Figuring out the compression ratio. Top picture is the tool. The four large holes are for the studs, and the two small ones are for pouring in the liquid. The middle picture is the head measurement being taken. The red over aluminum is multipurpose grease I used to seal the plastic to the head. And the bottom picture is the measurement of the volume of the top one inch of the bore. For the head measurement, I used colored water; for the bore measurement I used motor oil.

Ray Livingston has developed an easy way to find out the actual compression ratio on XK engines. There are a few measurements that are required, and a little fabrication is necessary. That fabrication consists of making a plexiglas cover for the bore and hemispherical head space. I made mine with scrap plexiglas that we had laying around.

With a nice request, Ray will supply the spreadsheet that required to interpret the results of the measurements, and the very good instructions he sends with the spreadsheet include how to take the measurements with the head in place or not. So, it’s entirely possible to chase down the pinging problem of your XK-engined Jaguar with the head in place and Ray’s instructions in hand.

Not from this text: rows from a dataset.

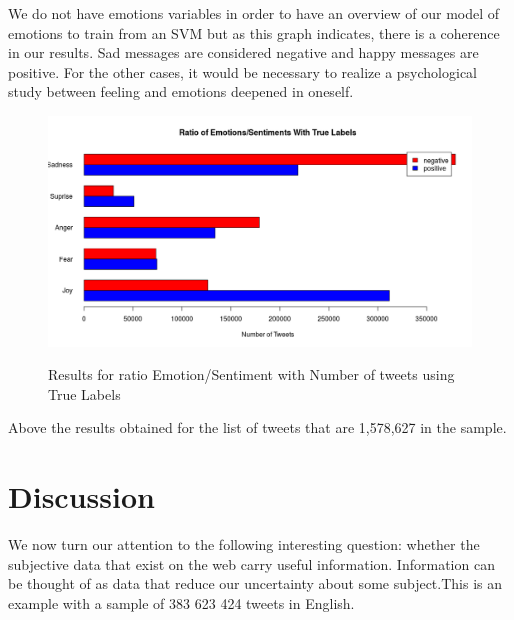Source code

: \documentclass{acmtog} %
\begin{document}
\begin{itemize}
We do not have emotions variables in order to have an overview of our model of emotions to train from an SVM but as this graph indicates, there is a coherence in our results. Sad messages are considered negative and happy messages are positive. For the other cases, it would be necessary to realize a psychological study between feeling and emotions deepened in oneself.


\begin{figure}[h!]
{\includegraphics[width=\linewidth]{ratio-true-labels.png}}
\caption{Results for ratio Emotion/Sentiment with Number of tweets using True Labels}
  \label{fig:contradiction_barplot}
\end{figure}

\begin{table}[H]
\label{tab:cross_tab_TrueLabels}
\end{table}



Above the results obtained for the list of tweets that are 1,578,627 in the sample.


\section{Discussion}
\label{sec:discussion}

We now turn our attention to the following interesting question: whether the subjective data that exist on the web carry useful information. Information can be thought of as data that reduce our uncertainty about some subject.This is an example with a sample of 383 623 424 tweets in English.


\end{itemize}
\end{document}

The plexiglass tool serves one purpose: it levels out and holds liquids that are poured into the bore and the hemispherical chamber in the head. You need to drill holes to allow the head studs to go through (if you haven’t taken them out), and you need two holes to manage the liquid you use to measure capacities. One of these is for liquid to go in, and the other is for air to come out. I made the piece by just cutting a square of roughly the right size and then laying it on the inverted cylinder head to locate the stud holes and the two liquid-related holes. The two small liquid-related holes should be at the edge of the bore or chamber. You can use the stud holes to affix the plexiglas when you’re doing the filling with liquid, but I found that a firm press with my fingers was just easier to manage — I figured I’d spend more time making the part than really was necessary.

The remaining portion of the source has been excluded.